#### Required work
Whenever a line in the entries below includes the string "contents", count that line. Report the total alone.

|---|

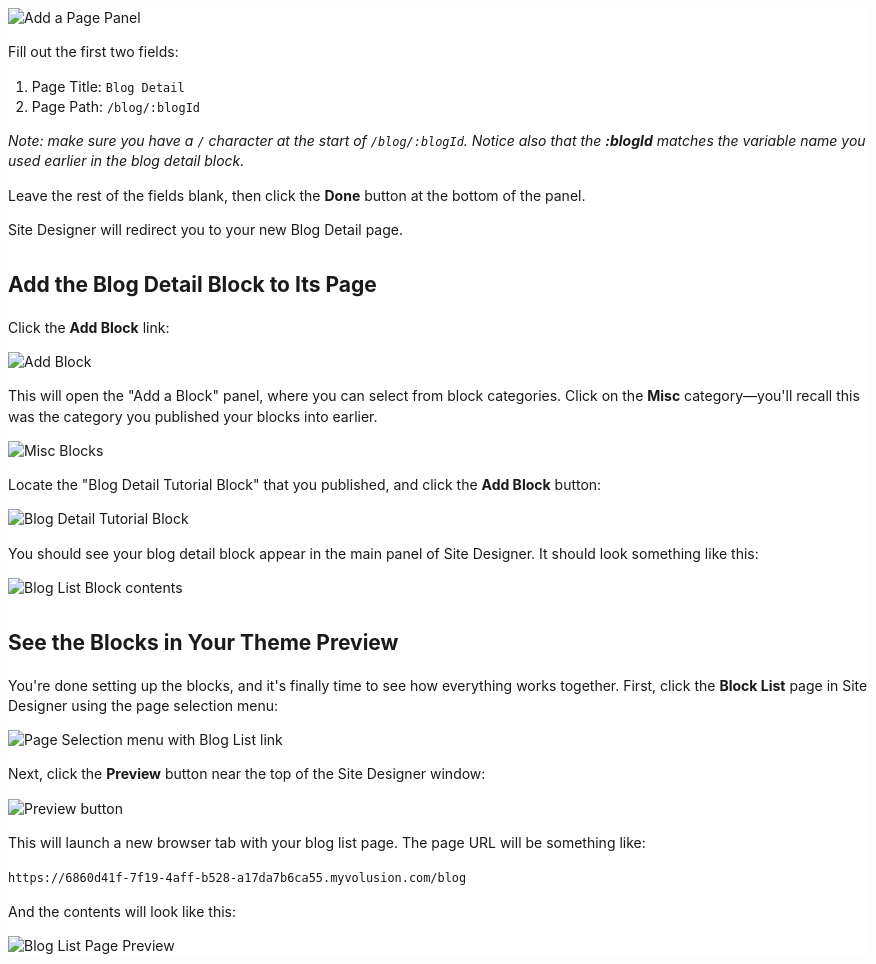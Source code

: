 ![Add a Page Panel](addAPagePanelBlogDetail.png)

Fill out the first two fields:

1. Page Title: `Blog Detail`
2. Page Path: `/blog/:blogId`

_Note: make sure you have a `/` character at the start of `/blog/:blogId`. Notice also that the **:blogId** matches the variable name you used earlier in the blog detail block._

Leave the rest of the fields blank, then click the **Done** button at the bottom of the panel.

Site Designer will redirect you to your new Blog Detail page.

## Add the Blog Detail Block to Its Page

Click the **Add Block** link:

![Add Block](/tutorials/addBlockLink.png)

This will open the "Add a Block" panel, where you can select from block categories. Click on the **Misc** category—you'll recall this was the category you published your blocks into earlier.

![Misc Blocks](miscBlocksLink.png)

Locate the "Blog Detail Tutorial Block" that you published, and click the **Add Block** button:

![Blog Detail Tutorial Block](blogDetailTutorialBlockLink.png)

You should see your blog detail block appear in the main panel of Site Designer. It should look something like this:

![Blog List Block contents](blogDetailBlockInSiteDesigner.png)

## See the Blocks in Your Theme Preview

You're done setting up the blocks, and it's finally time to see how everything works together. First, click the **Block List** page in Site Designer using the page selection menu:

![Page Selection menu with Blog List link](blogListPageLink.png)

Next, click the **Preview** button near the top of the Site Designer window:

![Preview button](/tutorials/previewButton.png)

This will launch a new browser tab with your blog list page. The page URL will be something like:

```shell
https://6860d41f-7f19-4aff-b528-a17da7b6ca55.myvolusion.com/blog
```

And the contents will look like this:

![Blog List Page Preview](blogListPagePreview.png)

|---|

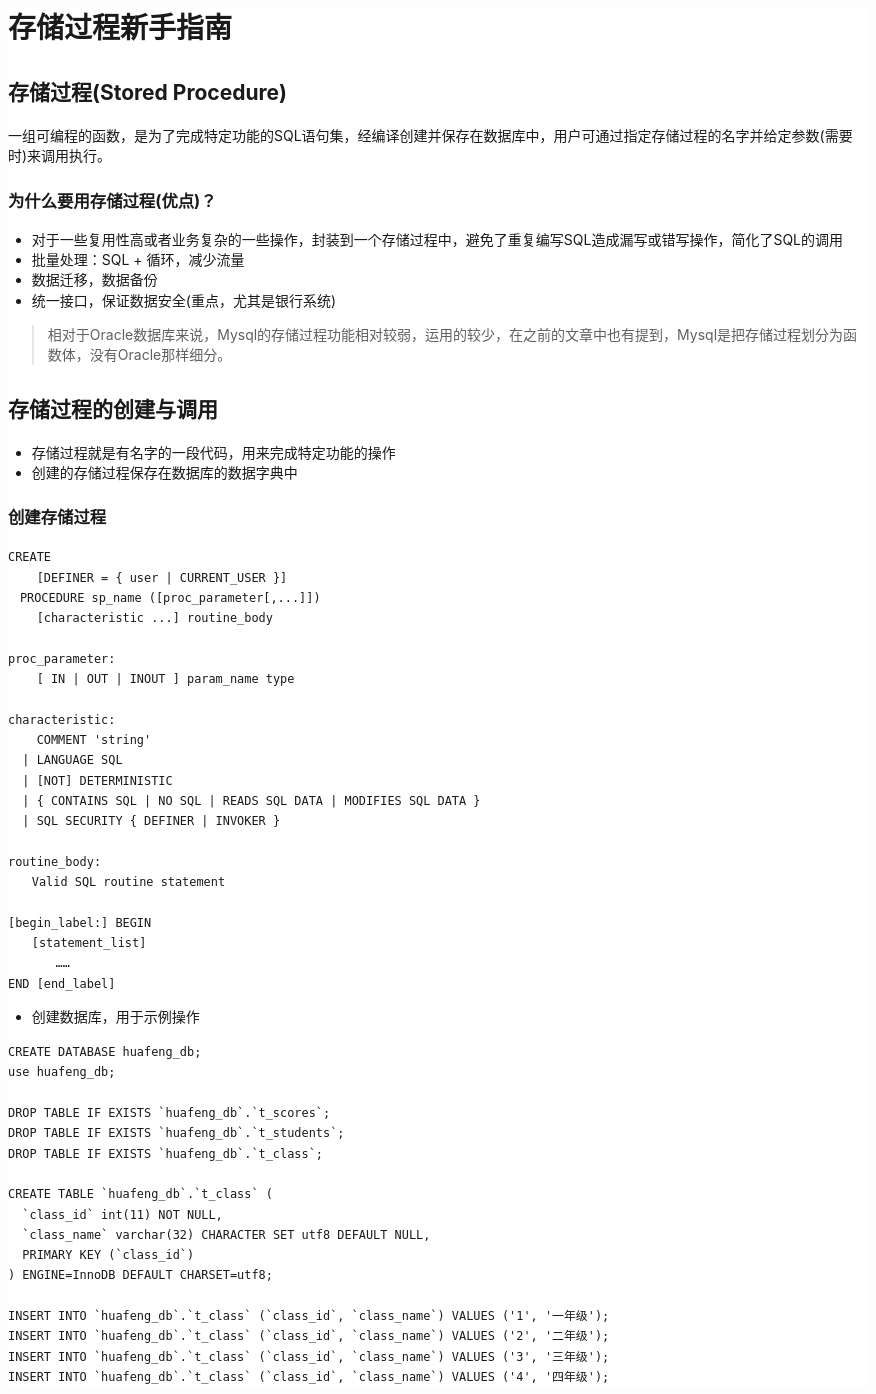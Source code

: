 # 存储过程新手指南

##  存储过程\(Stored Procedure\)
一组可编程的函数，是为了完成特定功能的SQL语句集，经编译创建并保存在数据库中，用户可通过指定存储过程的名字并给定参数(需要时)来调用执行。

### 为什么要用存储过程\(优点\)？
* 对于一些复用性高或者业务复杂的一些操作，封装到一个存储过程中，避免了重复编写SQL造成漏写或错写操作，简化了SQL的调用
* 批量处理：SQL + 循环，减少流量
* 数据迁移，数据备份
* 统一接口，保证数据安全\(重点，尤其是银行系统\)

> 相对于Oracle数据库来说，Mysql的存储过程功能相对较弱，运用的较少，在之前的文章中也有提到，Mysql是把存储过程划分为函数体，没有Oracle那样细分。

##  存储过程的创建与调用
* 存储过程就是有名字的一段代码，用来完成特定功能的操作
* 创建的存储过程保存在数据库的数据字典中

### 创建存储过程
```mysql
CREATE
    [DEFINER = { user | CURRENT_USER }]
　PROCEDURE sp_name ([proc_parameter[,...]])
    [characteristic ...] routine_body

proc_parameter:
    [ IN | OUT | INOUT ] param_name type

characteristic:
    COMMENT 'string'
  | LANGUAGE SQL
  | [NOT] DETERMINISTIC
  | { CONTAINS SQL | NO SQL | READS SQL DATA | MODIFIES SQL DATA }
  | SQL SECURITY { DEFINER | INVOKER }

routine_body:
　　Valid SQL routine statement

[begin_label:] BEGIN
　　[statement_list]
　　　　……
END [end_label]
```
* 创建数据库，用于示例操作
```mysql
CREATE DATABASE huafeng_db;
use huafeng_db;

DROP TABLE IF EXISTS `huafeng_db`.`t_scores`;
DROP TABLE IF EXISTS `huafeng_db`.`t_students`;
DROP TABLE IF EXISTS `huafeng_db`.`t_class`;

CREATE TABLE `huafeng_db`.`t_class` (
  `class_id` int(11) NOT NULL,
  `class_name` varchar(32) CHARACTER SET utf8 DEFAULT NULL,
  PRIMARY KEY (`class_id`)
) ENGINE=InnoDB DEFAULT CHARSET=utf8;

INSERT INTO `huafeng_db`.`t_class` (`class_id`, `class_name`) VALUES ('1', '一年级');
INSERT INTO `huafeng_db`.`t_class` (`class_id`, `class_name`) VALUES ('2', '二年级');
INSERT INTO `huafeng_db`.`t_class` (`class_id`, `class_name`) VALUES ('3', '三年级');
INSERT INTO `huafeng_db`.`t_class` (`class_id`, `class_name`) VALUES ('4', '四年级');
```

|---|

#### Solution to the problem
2